(TASK PROMPT): Using the records below, transcribe word for word the stretch from the line that contains "Tools for working" through the line that contains "error occurs. |", both end lines included, and nothing else.

(DATA SECTION):
##########
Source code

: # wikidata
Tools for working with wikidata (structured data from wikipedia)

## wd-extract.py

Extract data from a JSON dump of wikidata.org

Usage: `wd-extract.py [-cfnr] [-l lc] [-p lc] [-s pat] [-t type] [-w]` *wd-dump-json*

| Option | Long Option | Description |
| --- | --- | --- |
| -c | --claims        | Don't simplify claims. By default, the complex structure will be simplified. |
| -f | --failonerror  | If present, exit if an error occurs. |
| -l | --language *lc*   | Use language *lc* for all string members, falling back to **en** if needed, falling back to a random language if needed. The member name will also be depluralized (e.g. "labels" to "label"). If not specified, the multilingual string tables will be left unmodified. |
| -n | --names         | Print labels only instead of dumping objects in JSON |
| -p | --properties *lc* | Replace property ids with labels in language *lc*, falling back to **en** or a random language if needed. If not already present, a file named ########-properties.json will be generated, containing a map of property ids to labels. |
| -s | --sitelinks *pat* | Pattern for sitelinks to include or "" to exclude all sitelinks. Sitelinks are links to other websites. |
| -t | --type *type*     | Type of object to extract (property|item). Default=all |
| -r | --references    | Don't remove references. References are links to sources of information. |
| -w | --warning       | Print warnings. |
##########
(ANSWER):
Tools for working with wikidata (structured data from wikipedia)

## wd-extract.py

Extract data from a JSON dump of wikidata.org

Usage: `wd-extract.py [-cfnr] [-l lc] [-p lc] [-s pat] [-t type] [-w]` *wd-dump-json*

| Option | Long Option | Description |
| --- | --- | --- |
| -c | --claims        | Don't simplify claims. By default, the complex structure will be simplified. |
| -f | --failonerror  | If present, exit if an error occurs. |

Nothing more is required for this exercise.